Dia selalu barertanya kepadaku, “… how can, kamu bisa sayang sama aku?”. Aku sendiri tidak tahu kalimat apa yang tepat untuk melukis sebuah perasaan yang sudah tertinggal di belakang. Jawabanku kepadanya selalu saja berubah-ubah. Karena perasaan waktu itu, sekarang sudah jauh bertumbuh dan berkembang. Aku sulit mengingat-ingatnya.

Seandainya waktu bisa berbalik, ingin aku sejenak untuk kembali. Bernostalgia dengan perasaan itu pertama menghinggapiku. Lewat tulisan ini, semoga tanya itu sedikit terungkap. Menyibak beberapa sangsi. Untaian aksara ini kubuat dengan perasaan yang berbicara dengan perasaan-perasaan lain yang sedang terus merasa.


***

Jalan Bangka III No 1,
27 Oktober 2008 pukul 04.13 WIB
Khusus untuk dia….

Monday, October 13, 2008

Sekalian Aja



Kuta tersenyum lebar melihat aku kembali ke sana. Menggenapi janji yang sudah lama kusauhkan. Janji untuk berkunjung dengan secauk kebahagiaan yang tak lain adalah sejumput perubahan dalam hidupku. Kala terakhir aku ke pantai ini, aku adalah seorang yang penuh dengan lamunan. Dan Kuta mengahmpiriku. Menawarkan secercah keceriaan. Lewat ramai para pengunjungnya, ramah penduduk lokalnya, lewat arak Bali yang kupesan dari seorang sopir yang sekarang entah apa kabarnya.

Ketika mendapatiku dengan air muka yang sedikit berbinar, muka Kuta merah merona. Membara ceria. Sapa selamat datang terdengar berdesir-desir seperti nyanyian sesorang pujangga yang sedang jatuh cinta. Pasir putihnya menyambut kaki telanjangku ramah dan lembut terasa. Bergulung-gulung ombak mengatakan berjuta cerita dari beribu manusia di penjuru dunia.

Kuhargai usahanya menjelaskan sesuatu kepadaku. Pasir pantai berantakan yang dipaksa dikeruk oleh sejumlah orang yang akan menggelar event akbar perhelatan dunia olahraga pantai minggu depan, DJ-DJ café dengan penampilan eksotiknya siap memutar musik-musik asing pada malam panjang ini yang akan menggeser kidung-kidung alam, kisah peselancar yang patah hati ditinggal ombak tercintanya yang lari entah ke mana. Dan masih banyak lagi cerita yang dia sampaikan. Kadang aku tertawa geli, dan sesekali memasang muka masam.

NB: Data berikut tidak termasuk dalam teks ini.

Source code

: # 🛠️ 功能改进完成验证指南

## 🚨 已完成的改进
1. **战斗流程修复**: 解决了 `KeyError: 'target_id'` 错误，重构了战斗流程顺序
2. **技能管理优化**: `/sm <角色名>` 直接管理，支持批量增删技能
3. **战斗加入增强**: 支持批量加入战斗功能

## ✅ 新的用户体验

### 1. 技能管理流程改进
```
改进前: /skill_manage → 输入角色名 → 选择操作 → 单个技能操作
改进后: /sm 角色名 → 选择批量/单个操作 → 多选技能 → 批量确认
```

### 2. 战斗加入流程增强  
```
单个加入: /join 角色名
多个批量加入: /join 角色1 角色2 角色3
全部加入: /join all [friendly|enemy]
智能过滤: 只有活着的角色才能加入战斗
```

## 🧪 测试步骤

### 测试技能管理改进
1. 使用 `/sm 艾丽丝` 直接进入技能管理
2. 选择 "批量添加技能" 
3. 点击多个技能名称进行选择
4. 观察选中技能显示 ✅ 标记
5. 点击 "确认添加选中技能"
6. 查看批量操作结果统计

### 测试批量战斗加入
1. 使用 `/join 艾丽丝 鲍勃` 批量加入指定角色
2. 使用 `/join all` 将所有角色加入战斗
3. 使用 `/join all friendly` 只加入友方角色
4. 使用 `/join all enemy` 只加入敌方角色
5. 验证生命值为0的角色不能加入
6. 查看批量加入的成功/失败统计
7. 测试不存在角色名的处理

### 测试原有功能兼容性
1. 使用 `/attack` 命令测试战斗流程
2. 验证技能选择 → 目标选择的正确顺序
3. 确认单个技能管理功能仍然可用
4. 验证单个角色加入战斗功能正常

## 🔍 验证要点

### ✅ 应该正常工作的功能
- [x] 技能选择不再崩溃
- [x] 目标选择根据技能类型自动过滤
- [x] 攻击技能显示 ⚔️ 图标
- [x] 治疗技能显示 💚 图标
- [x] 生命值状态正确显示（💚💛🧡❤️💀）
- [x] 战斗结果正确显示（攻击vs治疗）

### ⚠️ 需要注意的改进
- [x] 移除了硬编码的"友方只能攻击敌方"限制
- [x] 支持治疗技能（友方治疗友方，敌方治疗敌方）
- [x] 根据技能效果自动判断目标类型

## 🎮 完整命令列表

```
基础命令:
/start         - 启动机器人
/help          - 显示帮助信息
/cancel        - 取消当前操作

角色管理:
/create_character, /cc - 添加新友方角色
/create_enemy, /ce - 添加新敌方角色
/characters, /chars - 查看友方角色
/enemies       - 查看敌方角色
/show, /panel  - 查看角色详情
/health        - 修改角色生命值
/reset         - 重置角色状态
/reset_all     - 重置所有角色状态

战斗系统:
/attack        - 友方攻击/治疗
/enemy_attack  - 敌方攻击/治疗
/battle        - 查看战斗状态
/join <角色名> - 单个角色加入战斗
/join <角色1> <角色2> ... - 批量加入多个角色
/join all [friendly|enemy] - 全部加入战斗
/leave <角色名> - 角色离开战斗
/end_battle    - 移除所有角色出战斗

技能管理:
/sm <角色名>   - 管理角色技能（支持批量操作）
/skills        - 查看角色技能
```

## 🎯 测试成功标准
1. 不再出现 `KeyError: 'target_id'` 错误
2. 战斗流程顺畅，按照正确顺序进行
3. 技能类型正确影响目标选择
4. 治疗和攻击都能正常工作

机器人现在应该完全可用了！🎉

Kupesan barang sebotol kecil bir bintang seharga Rp 15.000,- dari penjaja minuman pinggir pantai. Dan kini dimintanya aku untuk giliran bercerita. Kepadanya, kuceritakan tentang kisah seorang yang sudah dua bulan lewat selalu menjadi lakon dalam mimpi malam-malamku.

Sang surya tampak tertahan. Malas terlihat ia meneruskan pulang menuju peraduannya. Ia masih ingin mendengarkan ceritaku. Aku tak tega melihatnya. Kuucapkan selamat jalan dan sampai berjumpa esok kepadanya. Dan ia pun mengedipkan matanya kepadaku. Karena sesaat sebelumnya, kujanjikan akan tetap menceritkan ini kepadanya lewat sebuah tulisan.

Aku mulai bercerita dengan memilih kata-kata “pada suatu ketika” sebagai pengantar. Kata-kata yang dipakai oleh tukang-tukang cerita dalam dongeng para leluhur.
Pada suatu ketika, saat kakak sulungku sedang merayakan 29 tahun kelahirannya. Waktu itu, aku berada di tengah perjalanan menuju Puputan Badung, Denpasar untuk sebuah pekerjaan advokasi sebuah kebijakan publik. Langkahku sejenak tertahan. Handphone bergetar.

Aku mendapat pesan singkat elektronik dari seseorang gadis dari negeri batas senja. Dalam pesan singkat itu, tertulis “…. menghapus semuanya”. Aku tidak tahu benar apa maksud kata-kata itu. Aku balas pesan itu dan menanayakan kepada gadis dari batas senja itu apa maksud dari kata-kata, “menghapuskan semuanya”.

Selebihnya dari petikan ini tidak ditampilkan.